(Dataset entries)
-------------------------

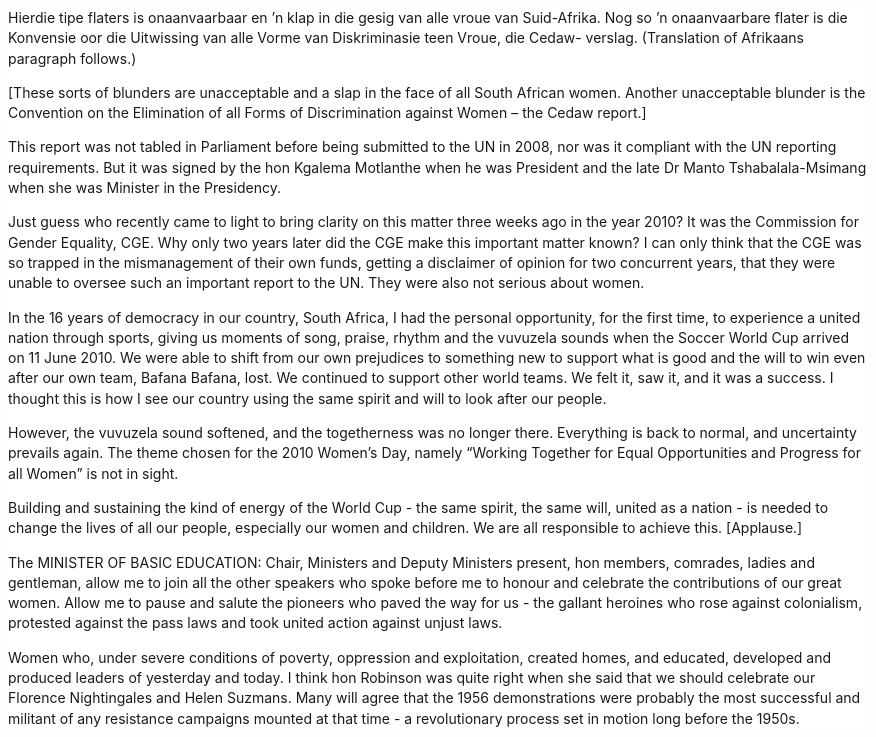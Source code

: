 Hierdie tipe flaters is onaanvaarbaar en ’n klap in die gesig van alle
vroue van Suid-Afrika. Nog so ’n onaanvaarbare flater is die Konvensie oor
die Uitwissing van alle Vorme van Diskriminasie teen Vroue, die Cedaw-
verslag. (Translation of Afrikaans paragraph follows.)

[These sorts of blunders are unacceptable and a slap in the face of all
South African women. Another unacceptable blunder is the Convention on the
Elimination of all Forms of Discrimination against Women – the Cedaw
report.]

This report was not tabled in Parliament before being submitted to the UN
in 2008, nor was it compliant with the UN reporting requirements. But it
was signed by the hon Kgalema Motlanthe when he was President and the late
Dr Manto Tshabalala-Msimang when she was Minister in the Presidency.

Just guess who recently came to light to bring clarity on this matter three
weeks ago in the year 2010? It was the Commission for Gender Equality, CGE.
Why only two years later did the CGE make this important matter known? I
can only think that the CGE was so trapped in the mismanagement of their
own funds, getting a disclaimer of opinion for two concurrent years, that
they were unable to oversee such an important report to the UN. They were
also not serious about women.

In the 16 years of democracy in our country, South Africa, I had the
personal opportunity, for the first time, to experience a united nation
through sports, giving us moments of song, praise, rhythm and the vuvuzela
sounds when the Soccer World Cup arrived on 11 June 2010. We were able to
shift from our own prejudices to something new to support what is good and
the will to win even after our own team, Bafana Bafana, lost. We continued
to support other world teams. We felt it, saw it, and it was a success. I
thought this is how I see our country using the same spirit and will to
look after our people.

However, the vuvuzela sound softened, and the togetherness was no longer
there. Everything is back to normal, and uncertainty prevails again. The
theme chosen for the 2010 Women’s Day, namely “Working Together for Equal
Opportunities and Progress for all Women” is not in sight.

Building and sustaining the kind of energy of the World Cup - the same
spirit, the same will, united as a nation - is needed to change the lives
of all our people, especially our women and children. We are all
responsible to achieve this. [Applause.]

The MINISTER OF BASIC EDUCATION: Chair, Ministers and Deputy Ministers
present, hon members, comrades, ladies and gentleman, allow me to join all
the other speakers who spoke before me to honour and celebrate the
contributions of our great women. Allow me to pause and salute the pioneers
who paved the way for us - the gallant heroines who rose against
colonialism, protested against the pass laws and took united action against
unjust laws.

Women who, under severe conditions of poverty, oppression and exploitation,
created homes, and educated, developed and produced leaders of yesterday
and today. I think hon Robinson was quite right when she said that we
should celebrate our Florence Nightingales and Helen Suzmans. Many will
agree that the 1956 demonstrations were probably the most successful and
militant of any resistance campaigns mounted at that time - a revolutionary
process set in motion long before the 1950s.
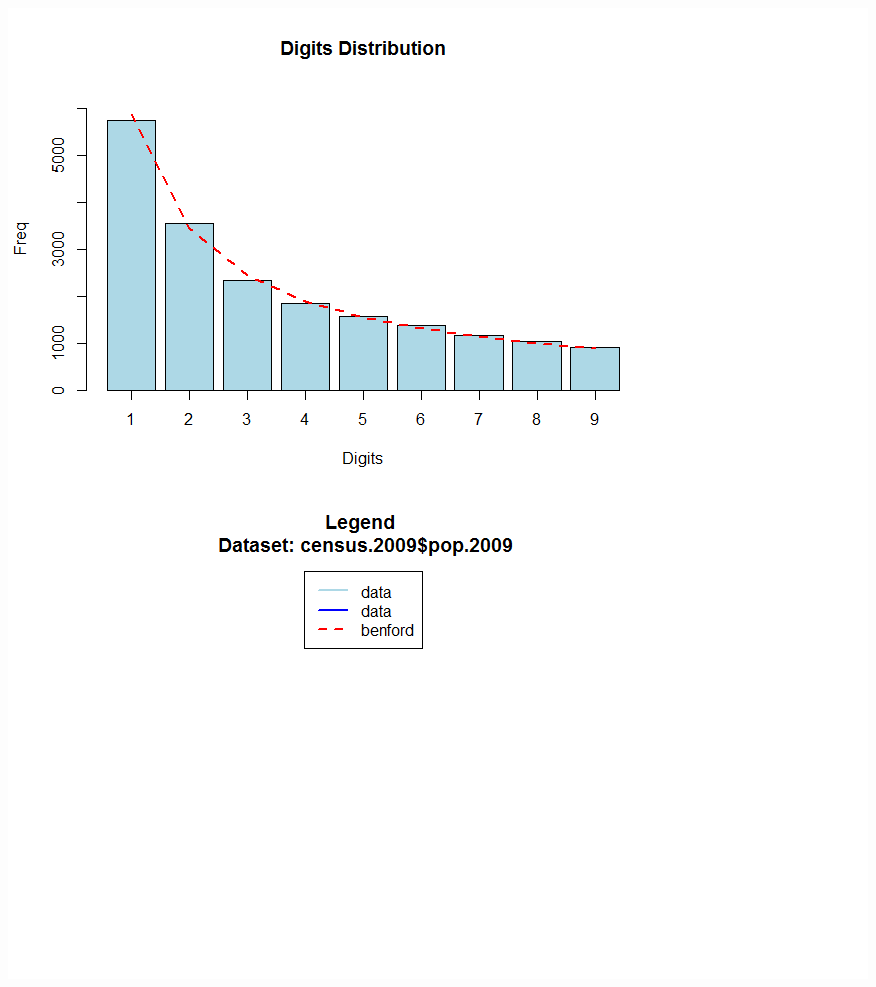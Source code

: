 ![](datacamp_files/figure-gfm/unnamed-chunk-69-1.png)![](datacamp_files/figure-gfm/unnamed-chunk-69-2.png)

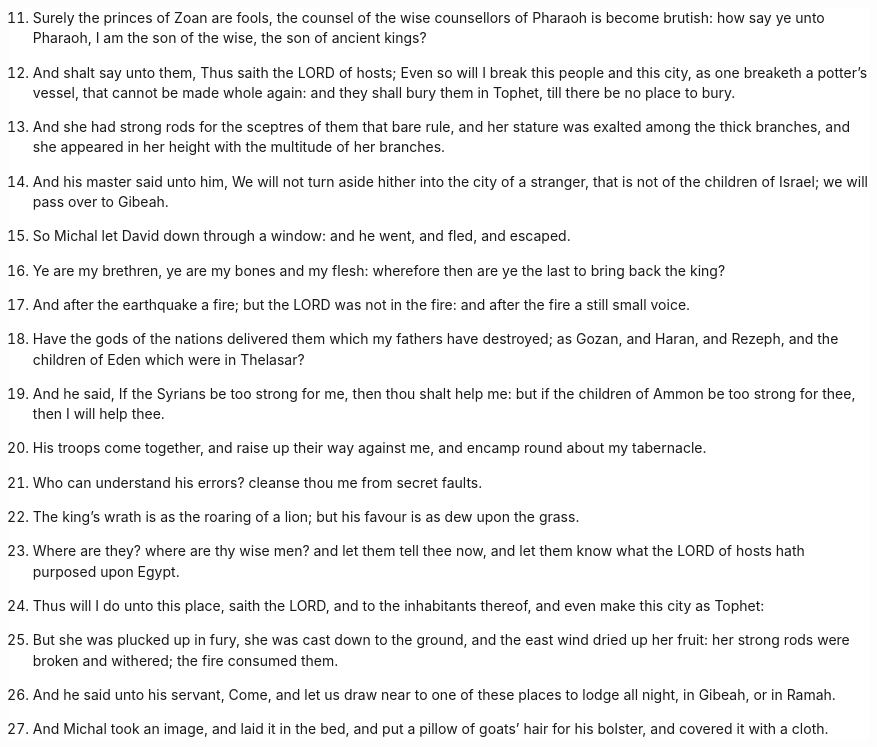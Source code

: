 11. Surely the princes of Zoan are fools, the counsel of the wise
counsellors of Pharaoh is become brutish: how say ye unto Pharaoh, I
am the son of the wise, the son of ancient kings?

11. And shalt say unto them, Thus saith the LORD of
hosts; Even so will I break this people and this city, as one breaketh
a potter’s vessel, that cannot be made whole again: and they shall
bury them in Tophet, till there be no place to bury.

11. And she had strong rods for the sceptres of them that bare rule,
and her stature was exalted among the thick branches, and she appeared
in her height with the multitude of her branches.

12. And his master said unto him, We will not turn aside hither into
the city of a stranger, that is not of the children of Israel; we will
pass over to Gibeah.

12. So Michal let David down through a window: and he went, and
fled, and escaped.

12. Ye are my brethren, ye are my bones and my flesh: wherefore then
are ye the last to bring back the king?

12. And after the earthquake a fire; but
the LORD was not in the fire: and after the fire a still small voice.

12. Have the gods of the nations delivered them which my fathers
have destroyed; as Gozan, and Haran, and Rezeph, and the children of
Eden which were in Thelasar?

12. And he said, If the Syrians be too strong for me, then thou
shalt help me: but if the children of Ammon be too strong for thee,
then I will help thee.

12. His troops come together, and raise up their way against me, and
encamp round about my tabernacle.

12. Who can understand his errors? cleanse thou me from secret
faults.

12. The king’s wrath is as the roaring of a lion; but his favour is
as dew upon the grass.

12. Where are
they? where are thy wise men? and let them tell thee now, and let them
know what the LORD of hosts hath purposed upon Egypt.

12. Thus will I do unto this place, saith the LORD, and to the
inhabitants thereof, and even make this city as Tophet:

12. But she was plucked up in fury, she was cast down to the ground,
and the east wind dried up her fruit: her strong rods were broken and
withered; the fire consumed them.

13. And he said unto his servant, Come, and let us draw near to one
of these places to lodge all night, in Gibeah, or in Ramah.

13. And Michal took an image, and laid it in the bed, and put a
pillow of goats’ hair for his bolster, and covered it with a cloth.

-------------------------

*WHAT TO PRODUCE*.
Pictures aside, repeat every entry exactly as written.

*RESULT*.
Source code

: Hierdie tipe flaters is onaanvaarbaar en ’n klap in die gesig van alle
vroue van Suid-Afrika. Nog so ’n onaanvaarbare flater is die Konvensie oor
die Uitwissing van alle Vorme van Diskriminasie teen Vroue, die Cedaw-
verslag. (Translation of Afrikaans paragraph follows.)

[These sorts of blunders are unacceptable and a slap in the face of all
South African women. Another unacceptable blunder is the Convention on the
Elimination of all Forms of Discrimination against Women – the Cedaw
report.]

This report was not tabled in Parliament before being submitted to the UN
in 2008, nor was it compliant with the UN reporting requirements. But it
was signed by the hon Kgalema Motlanthe when he was President and the late
Dr Manto Tshabalala-Msimang when she was Minister in the Presidency.

Just guess who recently came to light to bring clarity on this matter three
weeks ago in the year 2010? It was the Commission for Gender Equality, CGE.
Why only two years later did the CGE make this important matter known? I
can only think that the CGE was so trapped in the mismanagement of their
own funds, getting a disclaimer of opinion for two concurrent years, that
they were unable to oversee such an important report to the UN. They were
also not serious about women.

In the 16 years of democracy in our country, South Africa, I had the
personal opportunity, for the first time, to experience a united nation
through sports, giving us moments of song, praise, rhythm and the vuvuzela
sounds when the Soccer World Cup arrived on 11 June 2010. We were able to
shift from our own prejudices to something new to support what is good and
the will to win even after our own team, Bafana Bafana, lost. We continued
to support other world teams. We felt it, saw it, and it was a success. I
thought this is how I see our country using the same spirit and will to
look after our people.

However, the vuvuzela sound softened, and the togetherness was no longer
there. Everything is back to normal, and uncertainty prevails again. The
theme chosen for the 2010 Women’s Day, namely “Working Together for Equal
Opportunities and Progress for all Women” is not in sight.

Building and sustaining the kind of energy of the World Cup - the same
spirit, the same will, united as a nation - is needed to change the lives
of all our people, especially our women and children. We are all
responsible to achieve this. [Applause.]

The MINISTER OF BASIC EDUCATION: Chair, Ministers and Deputy Ministers
present, hon members, comrades, ladies and gentleman, allow me to join all
the other speakers who spoke before me to honour and celebrate the
contributions of our great women. Allow me to pause and salute the pioneers
who paved the way for us - the gallant heroines who rose against
colonialism, protested against the pass laws and took united action against
unjust laws.

Women who, under severe conditions of poverty, oppression and exploitation,
created homes, and educated, developed and produced leaders of yesterday
and today. I think hon Robinson was quite right when she said that we
should celebrate our Florence Nightingales and Helen Suzmans. Many will
agree that the 1956 demonstrations were probably the most successful and
militant of any resistance campaigns mounted at that time - a revolutionary
process set in motion long before the 1950s.
Source code

: ![](datacamp_files/figure-gfm/unnamed-chunk-69-1.png)![](datacamp_files/figure-gfm/unnamed-chunk-69-2.png)

Source code

: 11. Surely the princes of Zoan are fools, the counsel of the wise
counsellors of Pharaoh is become brutish: how say ye unto Pharaoh, I
am the son of the wise, the son of ancient kings?

11. And shalt say unto them, Thus saith the LORD of
hosts; Even so will I break this people and this city, as one breaketh
a potter’s vessel, that cannot be made whole again: and they shall
bury them in Tophet, till there be no place to bury.

11. And she had strong rods for the sceptres of them that bare rule,
and her stature was exalted among the thick branches, and she appeared
in her height with the multitude of her branches.

12. And his master said unto him, We will not turn aside hither into
the city of a stranger, that is not of the children of Israel; we will
pass over to Gibeah.

12. So Michal let David down through a window: and he went, and
fled, and escaped.

12. Ye are my brethren, ye are my bones and my flesh: wherefore then
are ye the last to bring back the king?

12. And after the earthquake a fire; but
the LORD was not in the fire: and after the fire a still small voice.

12. Have the gods of the nations delivered them which my fathers
have destroyed; as Gozan, and Haran, and Rezeph, and the children of
Eden which were in Thelasar?

12. And he said, If the Syrians be too strong for me, then thou
shalt help me: but if the children of Ammon be too strong for thee,
then I will help thee.

12. His troops come together, and raise up their way against me, and
encamp round about my tabernacle.

12. Who can understand his errors? cleanse thou me from secret
faults.

12. The king’s wrath is as the roaring of a lion; but his favour is
as dew upon the grass.

12. Where are
they? where are thy wise men? and let them tell thee now, and let them
know what the LORD of hosts hath purposed upon Egypt.

12. Thus will I do unto this place, saith the LORD, and to the
inhabitants thereof, and even make this city as Tophet:

12. But she was plucked up in fury, she was cast down to the ground,
and the east wind dried up her fruit: her strong rods were broken and
withered; the fire consumed them.

13. And he said unto his servant, Come, and let us draw near to one
of these places to lodge all night, in Gibeah, or in Ramah.

13. And Michal took an image, and laid it in the bed, and put a
pillow of goats’ hair for his bolster, and covered it with a cloth.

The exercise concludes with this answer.